Stevedore has no security of its own, besides the security of your Amazon S3 bucket and your ElasticSearch server's policies. Anyone who can access the S3 bucket and the ElasticSearch server can use your search engine, so be sure to set your access policies correctly. How to set these up securely is outside the scope of this document. (Unless someone else wants to write instructions and submit a pull request.)

Customizing Stevedore with New Templates

The Email template

Intro to Templates

Each template must contain four distinct files. Inheritance isn't possible now (just cp the file) but I hope to add that in the future.

  • a "detail view" template for seeing an entire, single document inside the app
  • a "list view" template for seeing a single document in a list of returned search results matching a query
  • a "search box" containing all the relevant fields to be searched. Design is important here.
  • a "query builder" JavaScript function to transform the search box into a valid ElasticSearch query.

Optionally, you can include custom CSS too.

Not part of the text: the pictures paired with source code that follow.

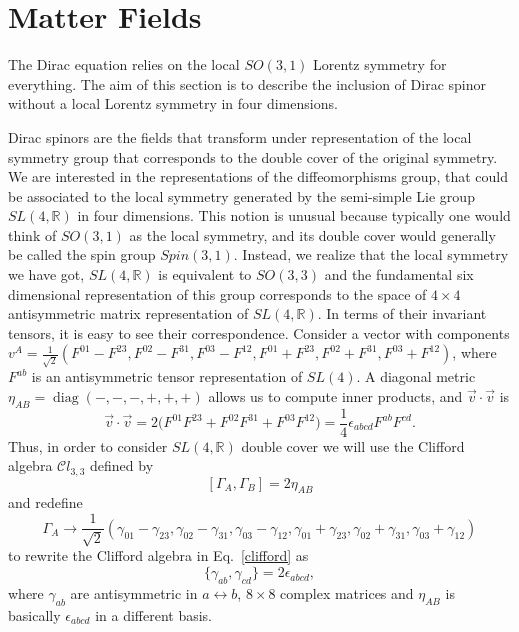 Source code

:\documentclass{ws-mpla}
\newcommand{\comm}[2]{\left[#1,#2\right]}
\newcommand*{\diag}{\operatorname{diag}}
\renewcommand{\(}{\left(}
\renewcommand{\)}{\right)}
\renewcommand{\[}{\left[}
\renewcommand{\]}{\right]}
\begin{document}
\appendix

\section{\label{sec:matter} Matter Fields}

The Dirac equation relies on the local $SO(3,1)$ Lorentz symmetry for everything. The aim of this section is to describe the inclusion of Dirac spinor without a local Lorentz symmetry in four dimensions. 

Dirac spinors are the fields that transform under representation of the local symmetry group that corresponds to the double cover of the original symmetry. We are interested in the representations of the diffeomorphisms group, that could be associated to the local symmetry generated by the semi-simple Lie group $SL(4,\mathbb{R})$ in four dimensions. This notion is unusual because typically one would think of $SO(3,1)$ as the local symmetry, and its double cover would generally be called the spin group $Spin(3,1)$. Instead, we realize that the local symmetry we have got, $SL(4,{\mathbb R})$ is equivalent to $SO(3,3)$ and the fundamental six dimensional representation of this group corresponds to the space of $4\times 4$ antisymmetric matrix representation of $SL(4,{\mathbb R})$. In terms of their invariant tensors, it is easy to see their correspondence. Consider a vector with components 
$v^A=\frac{1}{\sqrt{2}}(F^{01}-F^{23},F^{02}-F^{31},F^{03}-F^{12},F^{01}+F^{23},F^{02}+F^{31},F^{03}+F^{12})$, where $F^{ab}$ is an antisymmetric tensor representation of $SL(4)$. 
A diagonal metric $\eta_{AB} = \diag(-,-,-,+,+,+)$ allows us to compute inner products, and $\vec{v}\cdot\vec{v}$ is 
\begin{dmath}
  \vec{v}\cdot\vec{v} = 2\bigg(F^{01}F^{23}+F^{02}F^{31}+F^{03}F^{12}\bigg)
  =\frac{1}{4}\epsilon_{abcd}F^{ab}F^{cd}.
\end{dmath}
Thus, in order to consider $SL(4,{\mathbb R})$ double cover we will use the Clifford algebra ${\mathcal Cl}_{3,3}$ defined by 
\begin{equation}
  \comm{\Gamma_A}{\Gamma_B} = 2 \eta_{AB}
  \label{clifford}
\end{equation}
and redefine
\begin{dmath}
  \Gamma_A\rightarrow\frac{1}{\sqrt{2}}(\gamma_{01}-\gamma_{23},\gamma_{02}-\gamma_{31},\gamma_{03}-\gamma_{12},\gamma_{01}
  +\gamma_{23},\gamma_{02}+\gamma_{31},\gamma_{03}+\gamma_{12})
\end{dmath} 
to rewrite the Clifford algebra in Eq.~\eqref{clifford} as 
\begin{equation}
  \label{Clifford} 
  \big\{\gamma_{ab},\gamma_{cd}\big\}=2\epsilon_{abcd},
\end{equation}
where $\gamma_{ab}$ are antisymmetric in $a\leftrightarrow b$, $8\times 8$  complex matrices and $\eta_{AB}$ is basically $\epsilon_{abcd} $ in a different basis.
\end{document}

How to write a new template

  1. Pick a name for your template type. This is the path under templates. So, maybe, templates/blogpost/ if you're creating a template to search blogposts.
  2. Create the files themselves as templates/<template_name>/<template_type>.<extension>, e.g. templates/blogpost/list_view.template
  3. Write template files for detail_view, list_view and search_form. Copy/paste will be your friend (until there's a DSL for creating these) to make styles easy, as well as making sure the detail_view modal works well.
  4. Write a query_builder. This is a JavaScript file that manages transforming your search_form's HTML into a Backbone object representing a search (e.g. so pagination works, etc.) in the likeActuallyCreate method and transforming that object into an ElasticSearch query (toQuery). The examples provided will be your guide.
  5. The query_builder is also involved in serializing/deserializing the query fields into a URL (and saved search format). All you have to do is specify the fields, in an array, in a sensical-ish order in the fieldOrder method.
  6. Your query_builder's likeActuallyCreate method should, referring to the search template, populate the search Backbone object from the values of the form fields in the search from (which should be now rendered onto the page, but which ought to cope with null values.)
  7. Your query_builder's toQuery method will require some ElasticSearch knowledge. Follow the examples. :)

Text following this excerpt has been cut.